STORED DATA:
>>>
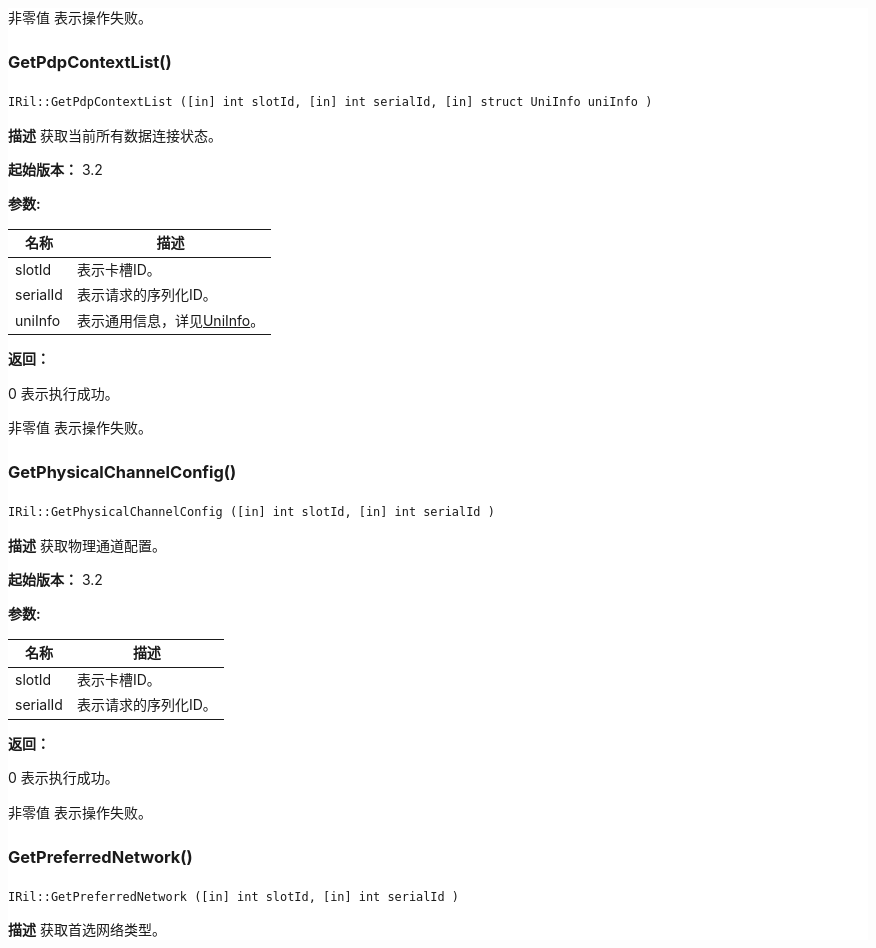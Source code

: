 非零值 表示操作失败。


### GetPdpContextList()

```
IRil::GetPdpContextList ([in] int slotId, [in] int serialId, [in] struct UniInfo uniInfo )
```
**描述**
获取当前所有数据连接状态。

**起始版本：** 3.2

**参数:**

| 名称 | 描述 | 
| -------- | -------- |
| slotId | 表示卡槽ID。  | 
| serialId | 表示请求的序列化ID。  | 
| uniInfo | 表示通用信息，详见[UniInfo](_uni_info_v11.md)。 | 

**返回：**

0 表示执行成功。

非零值 表示操作失败。


### GetPhysicalChannelConfig()

```
IRil::GetPhysicalChannelConfig ([in] int slotId, [in] int serialId )
```
**描述**
获取物理通道配置。

**起始版本：** 3.2

**参数:**

| 名称 | 描述 | 
| -------- | -------- |
| slotId | 表示卡槽ID。  | 
| serialId | 表示请求的序列化ID。 | 

**返回：**

0 表示执行成功。

非零值 表示操作失败。


### GetPreferredNetwork()

```
IRil::GetPreferredNetwork ([in] int slotId, [in] int serialId )
```
**描述**
获取首选网络类型。
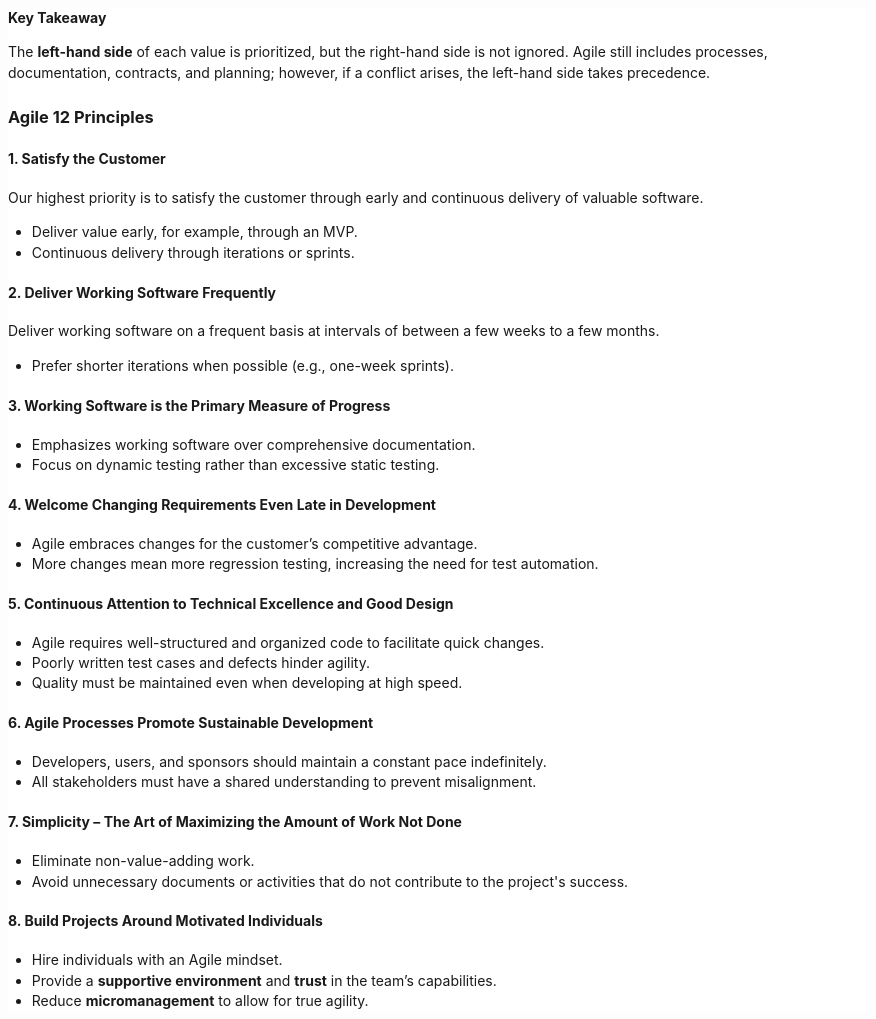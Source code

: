 **Key Takeaway**

The **left-hand side** of each value is prioritized, but the right-hand side is not ignored. Agile still includes processes, documentation, contracts, and planning; however, if a conflict arises, the left-hand side takes precedence.

### Agile 12 Principles

#### 1. Satisfy the Customer

Our highest priority is to satisfy the customer through early and continuous delivery of valuable software.

- Deliver value early, for example, through an MVP.
- Continuous delivery through iterations or sprints.

#### 2. Deliver Working Software Frequently

Deliver working software on a frequent basis at intervals of between a few weeks to a few months.

- Prefer shorter iterations when possible (e.g., one-week sprints).

#### 3. Working Software is the Primary Measure of Progress

- Emphasizes working software over comprehensive documentation.
- Focus on dynamic testing rather than excessive static testing.

#### 4. Welcome Changing Requirements Even Late in Development

- Agile embraces changes for the customer’s competitive advantage.
- More changes mean more regression testing, increasing the need for test automation.

#### 5. Continuous Attention to Technical Excellence and Good Design

- Agile requires well-structured and organized code to facilitate quick changes.
- Poorly written test cases and defects hinder agility.
- Quality must be maintained even when developing at high speed.

#### 6. Agile Processes Promote Sustainable Development

- Developers, users, and sponsors should maintain a constant pace indefinitely.
- All stakeholders must have a shared understanding to prevent misalignment.

#### 7. Simplicity – The Art of Maximizing the Amount of Work Not Done

- Eliminate non-value-adding work.
- Avoid unnecessary documents or activities that do not contribute to the project's success.

#### 8. Build Projects Around Motivated Individuals

- Hire individuals with an Agile mindset.
- Provide a **supportive environment** and **trust** in the team’s capabilities.
- Reduce **micromanagement** to allow for true agility.
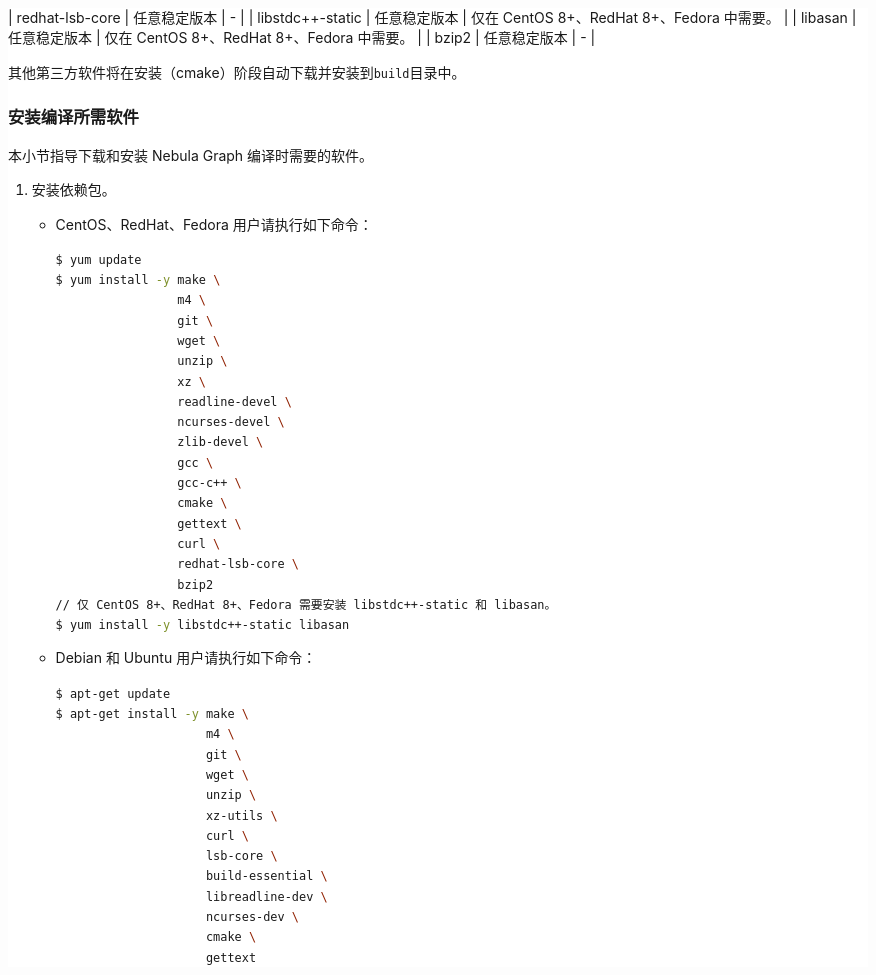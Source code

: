 | redhat-lsb-core  | 任意稳定版本 | -                                       |
| libstdc++-static | 任意稳定版本 | 仅在 CentOS 8+、RedHat 8+、Fedora 中需要。   |
| libasan          | 任意稳定版本 | 仅在 CentOS 8+、RedHat 8+、Fedora 中需要。   |
| bzip2            | 任意稳定版本 | -                                       |

其他第三方软件将在安装（cmake）阶段自动下载并安装到`build`目录中。

### 安装编译所需软件

本小节指导下载和安装 Nebula Graph 编译时需要的软件。

1. 安装依赖包。

   - CentOS、RedHat、Fedora 用户请执行如下命令：

      ```bash
      $ yum update
      $ yum install -y make \
                       m4 \
                       git \
                       wget \
                       unzip \
                       xz \
                       readline-devel \
                       ncurses-devel \
                       zlib-devel \
                       gcc \
                       gcc-c++ \
                       cmake \
                       gettext \
                       curl \
                       redhat-lsb-core \
                       bzip2
      // 仅 CentOS 8+、RedHat 8+、Fedora 需要安装 libstdc++-static 和 libasan。
      $ yum install -y libstdc++-static libasan
      ```

   - Debian 和 Ubuntu 用户请执行如下命令：

      ```bash
      $ apt-get update
      $ apt-get install -y make \
                           m4 \
                           git \
                           wget \
                           unzip \
                           xz-utils \
                           curl \
                           lsb-core \
                           build-essential \
                           libreadline-dev \
                           ncurses-dev \
                           cmake \
                           gettext
      ```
<<<
PROBLEM DESCRIPTION:
Write down, word for word, the lines above from the one containing "The **left-hand side**" through the one containing "#### 5. Continuous", both ends included.

ANSWER FOR THIS EXERCISE:
The **left-hand side** of each value is prioritized, but the right-hand side is not ignored. Agile still includes processes, documentation, contracts, and planning; however, if a conflict arises, the left-hand side takes precedence.

### Agile 12 Principles

#### 1. Satisfy the Customer

Our highest priority is to satisfy the customer through early and continuous delivery of valuable software.

- Deliver value early, for example, through an MVP.
- Continuous delivery through iterations or sprints.

#### 2. Deliver Working Software Frequently

Deliver working software on a frequent basis at intervals of between a few weeks to a few months.

- Prefer shorter iterations when possible (e.g., one-week sprints).

#### 3. Working Software is the Primary Measure of Progress

- Emphasizes working software over comprehensive documentation.
- Focus on dynamic testing rather than excessive static testing.

#### 4. Welcome Changing Requirements Even Late in Development

- Agile embraces changes for the customer’s competitive advantage.
- More changes mean more regression testing, increasing the need for test automation.

#### 5. Continuous Attention to Technical Excellence and Good Design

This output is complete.